[Task prompt] Each line in the data must be reproduced as written, except for any picture.
=== Given records ===
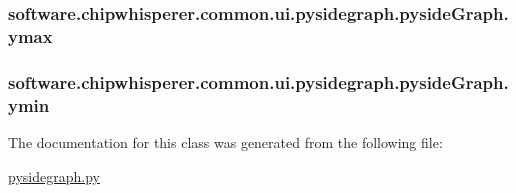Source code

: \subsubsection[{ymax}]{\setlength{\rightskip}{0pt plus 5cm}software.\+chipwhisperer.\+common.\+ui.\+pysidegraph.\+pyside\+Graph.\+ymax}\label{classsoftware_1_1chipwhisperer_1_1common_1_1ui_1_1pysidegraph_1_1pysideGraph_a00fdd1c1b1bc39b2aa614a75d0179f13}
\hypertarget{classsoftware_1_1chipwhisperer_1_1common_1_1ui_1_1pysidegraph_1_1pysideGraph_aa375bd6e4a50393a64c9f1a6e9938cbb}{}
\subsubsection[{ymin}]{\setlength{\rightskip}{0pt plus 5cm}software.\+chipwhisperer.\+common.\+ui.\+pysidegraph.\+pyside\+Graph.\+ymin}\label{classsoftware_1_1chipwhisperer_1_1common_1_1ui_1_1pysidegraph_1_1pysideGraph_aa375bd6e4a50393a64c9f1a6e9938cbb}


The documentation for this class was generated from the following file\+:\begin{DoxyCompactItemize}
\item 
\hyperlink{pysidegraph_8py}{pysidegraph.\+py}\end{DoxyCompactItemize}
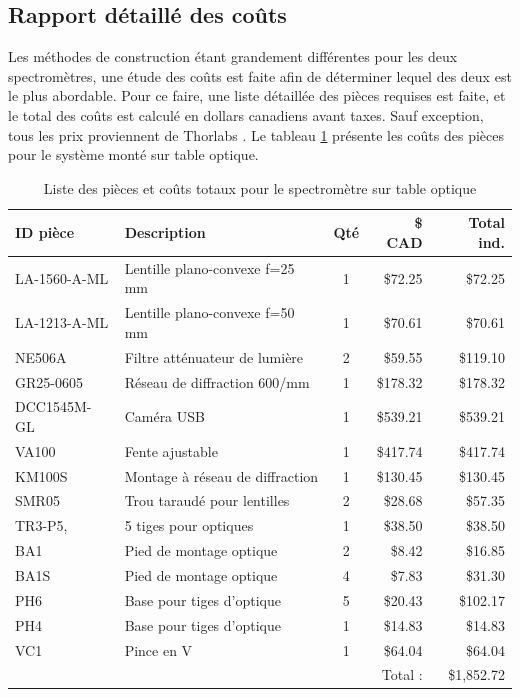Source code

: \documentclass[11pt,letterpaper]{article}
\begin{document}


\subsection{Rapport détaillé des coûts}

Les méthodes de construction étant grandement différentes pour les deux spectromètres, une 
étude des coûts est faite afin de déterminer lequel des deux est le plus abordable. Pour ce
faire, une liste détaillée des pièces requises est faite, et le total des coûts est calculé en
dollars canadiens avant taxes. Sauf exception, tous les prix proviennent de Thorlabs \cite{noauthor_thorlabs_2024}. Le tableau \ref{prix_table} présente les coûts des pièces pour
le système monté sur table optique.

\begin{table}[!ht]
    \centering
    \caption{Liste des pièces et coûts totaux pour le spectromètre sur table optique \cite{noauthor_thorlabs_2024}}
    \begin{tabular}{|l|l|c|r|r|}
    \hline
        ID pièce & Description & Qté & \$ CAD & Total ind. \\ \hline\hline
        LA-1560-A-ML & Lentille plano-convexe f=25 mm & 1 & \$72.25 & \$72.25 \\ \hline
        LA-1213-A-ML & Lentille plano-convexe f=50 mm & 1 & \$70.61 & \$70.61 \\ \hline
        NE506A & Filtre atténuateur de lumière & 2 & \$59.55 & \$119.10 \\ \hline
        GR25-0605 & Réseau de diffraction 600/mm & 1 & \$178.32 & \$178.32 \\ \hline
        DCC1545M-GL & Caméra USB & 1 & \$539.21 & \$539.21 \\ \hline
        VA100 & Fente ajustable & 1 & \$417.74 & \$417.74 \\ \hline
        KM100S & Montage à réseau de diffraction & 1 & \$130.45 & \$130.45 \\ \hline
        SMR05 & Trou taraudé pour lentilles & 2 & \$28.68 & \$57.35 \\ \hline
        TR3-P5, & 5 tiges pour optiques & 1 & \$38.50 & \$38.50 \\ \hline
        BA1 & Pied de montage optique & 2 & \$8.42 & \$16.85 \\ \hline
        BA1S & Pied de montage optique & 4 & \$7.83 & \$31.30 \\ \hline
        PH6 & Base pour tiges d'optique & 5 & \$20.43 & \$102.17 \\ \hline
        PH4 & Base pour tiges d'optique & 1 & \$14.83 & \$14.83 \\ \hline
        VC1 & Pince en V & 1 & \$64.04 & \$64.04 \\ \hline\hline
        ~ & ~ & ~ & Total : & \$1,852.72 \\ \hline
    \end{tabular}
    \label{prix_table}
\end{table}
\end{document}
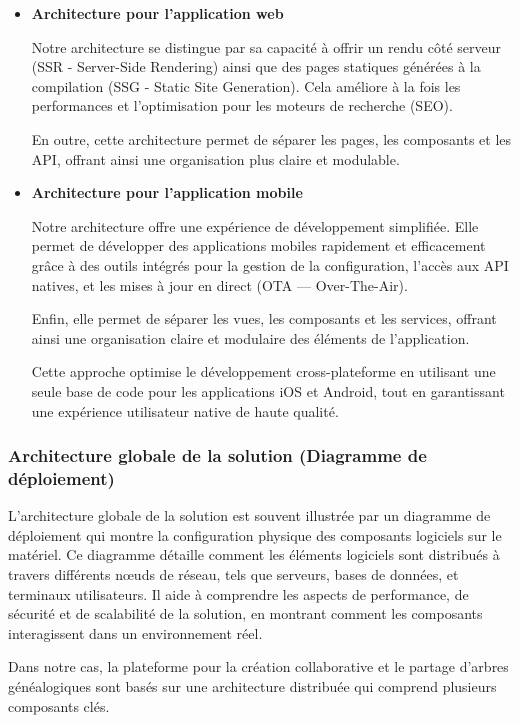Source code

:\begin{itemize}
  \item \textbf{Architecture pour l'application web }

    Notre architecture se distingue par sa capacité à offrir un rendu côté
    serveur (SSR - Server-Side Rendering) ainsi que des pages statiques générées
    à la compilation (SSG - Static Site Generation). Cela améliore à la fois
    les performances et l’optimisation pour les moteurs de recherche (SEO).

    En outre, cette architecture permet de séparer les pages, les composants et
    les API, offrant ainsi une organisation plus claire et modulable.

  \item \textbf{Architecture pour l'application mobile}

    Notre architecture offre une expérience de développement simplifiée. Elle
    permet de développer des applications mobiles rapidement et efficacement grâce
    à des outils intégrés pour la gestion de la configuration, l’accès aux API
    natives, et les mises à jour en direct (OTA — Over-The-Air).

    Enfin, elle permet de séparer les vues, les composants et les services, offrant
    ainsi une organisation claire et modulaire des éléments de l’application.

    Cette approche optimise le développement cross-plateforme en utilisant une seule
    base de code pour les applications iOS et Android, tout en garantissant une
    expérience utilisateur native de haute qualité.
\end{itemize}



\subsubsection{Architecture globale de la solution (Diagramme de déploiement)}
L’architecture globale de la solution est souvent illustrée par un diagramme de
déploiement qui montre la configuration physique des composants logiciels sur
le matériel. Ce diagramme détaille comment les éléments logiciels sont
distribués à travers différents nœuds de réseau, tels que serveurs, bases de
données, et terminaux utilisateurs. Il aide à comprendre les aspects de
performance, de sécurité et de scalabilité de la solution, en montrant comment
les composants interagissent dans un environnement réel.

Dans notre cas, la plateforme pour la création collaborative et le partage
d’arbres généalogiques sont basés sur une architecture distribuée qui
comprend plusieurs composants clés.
===
[Result below]
Source code

: \subsubsection[{ymax}]{\setlength{\rightskip}{0pt plus 5cm}software.\+chipwhisperer.\+common.\+ui.\+pysidegraph.\+pyside\+Graph.\+ymax}\label{classsoftware_1_1chipwhisperer_1_1common_1_1ui_1_1pysidegraph_1_1pysideGraph_a00fdd1c1b1bc39b2aa614a75d0179f13}
\hypertarget{classsoftware_1_1chipwhisperer_1_1common_1_1ui_1_1pysidegraph_1_1pysideGraph_aa375bd6e4a50393a64c9f1a6e9938cbb}{}
\subsubsection[{ymin}]{\setlength{\rightskip}{0pt plus 5cm}software.\+chipwhisperer.\+common.\+ui.\+pysidegraph.\+pyside\+Graph.\+ymin}\label{classsoftware_1_1chipwhisperer_1_1common_1_1ui_1_1pysidegraph_1_1pysideGraph_aa375bd6e4a50393a64c9f1a6e9938cbb}


The documentation for this class was generated from the following file\+:\begin{DoxyCompactItemize}
\item 
\hyperlink{pysidegraph_8py}{pysidegraph.\+py}\end{DoxyCompactItemize}
Source code

: \documentclass[11pt,letterpaper]{article}
\begin{document}


\subsection{Rapport détaillé des coûts}

Les méthodes de construction étant grandement différentes pour les deux spectromètres, une 
étude des coûts est faite afin de déterminer lequel des deux est le plus abordable. Pour ce
faire, une liste détaillée des pièces requises est faite, et le total des coûts est calculé en
dollars canadiens avant taxes. Sauf exception, tous les prix proviennent de Thorlabs \cite{noauthor_thorlabs_2024}. Le tableau \ref{prix_table} présente les coûts des pièces pour
le système monté sur table optique.

\begin{table}[!ht]
    \centering
    \caption{Liste des pièces et coûts totaux pour le spectromètre sur table optique \cite{noauthor_thorlabs_2024}}
    \begin{tabular}{|l|l|c|r|r|}
    \hline
        ID pièce & Description & Qté & \$ CAD & Total ind. \\ \hline\hline
        LA-1560-A-ML & Lentille plano-convexe f=25 mm & 1 & \$72.25 & \$72.25 \\ \hline
        LA-1213-A-ML & Lentille plano-convexe f=50 mm & 1 & \$70.61 & \$70.61 \\ \hline
        NE506A & Filtre atténuateur de lumière & 2 & \$59.55 & \$119.10 \\ \hline
        GR25-0605 & Réseau de diffraction 600/mm & 1 & \$178.32 & \$178.32 \\ \hline
        DCC1545M-GL & Caméra USB & 1 & \$539.21 & \$539.21 \\ \hline
        VA100 & Fente ajustable & 1 & \$417.74 & \$417.74 \\ \hline
        KM100S & Montage à réseau de diffraction & 1 & \$130.45 & \$130.45 \\ \hline
        SMR05 & Trou taraudé pour lentilles & 2 & \$28.68 & \$57.35 \\ \hline
        TR3-P5, & 5 tiges pour optiques & 1 & \$38.50 & \$38.50 \\ \hline
        BA1 & Pied de montage optique & 2 & \$8.42 & \$16.85 \\ \hline
        BA1S & Pied de montage optique & 4 & \$7.83 & \$31.30 \\ \hline
        PH6 & Base pour tiges d'optique & 5 & \$20.43 & \$102.17 \\ \hline
        PH4 & Base pour tiges d'optique & 1 & \$14.83 & \$14.83 \\ \hline
        VC1 & Pince en V & 1 & \$64.04 & \$64.04 \\ \hline\hline
        ~ & ~ & ~ & Total : & \$1,852.72 \\ \hline
    \end{tabular}
    \label{prix_table}
\end{table}
\end{document}
Source code

:\begin{itemize}
  \item \textbf{Architecture pour l'application web }

    Notre architecture se distingue par sa capacité à offrir un rendu côté
    serveur (SSR - Server-Side Rendering) ainsi que des pages statiques générées
    à la compilation (SSG - Static Site Generation). Cela améliore à la fois
    les performances et l’optimisation pour les moteurs de recherche (SEO).

    En outre, cette architecture permet de séparer les pages, les composants et
    les API, offrant ainsi une organisation plus claire et modulable.

  \item \textbf{Architecture pour l'application mobile}

    Notre architecture offre une expérience de développement simplifiée. Elle
    permet de développer des applications mobiles rapidement et efficacement grâce
    à des outils intégrés pour la gestion de la configuration, l’accès aux API
    natives, et les mises à jour en direct (OTA — Over-The-Air).

    Enfin, elle permet de séparer les vues, les composants et les services, offrant
    ainsi une organisation claire et modulaire des éléments de l’application.

    Cette approche optimise le développement cross-plateforme en utilisant une seule
    base de code pour les applications iOS et Android, tout en garantissant une
    expérience utilisateur native de haute qualité.
\end{itemize}



\subsubsection{Architecture globale de la solution (Diagramme de déploiement)}
L’architecture globale de la solution est souvent illustrée par un diagramme de
déploiement qui montre la configuration physique des composants logiciels sur
le matériel. Ce diagramme détaille comment les éléments logiciels sont
distribués à travers différents nœuds de réseau, tels que serveurs, bases de
données, et terminaux utilisateurs. Il aide à comprendre les aspects de
performance, de sécurité et de scalabilité de la solution, en montrant comment
les composants interagissent dans un environnement réel.

Dans notre cas, la plateforme pour la création collaborative et le partage
d’arbres généalogiques sont basés sur une architecture distribuée qui
comprend plusieurs composants clés.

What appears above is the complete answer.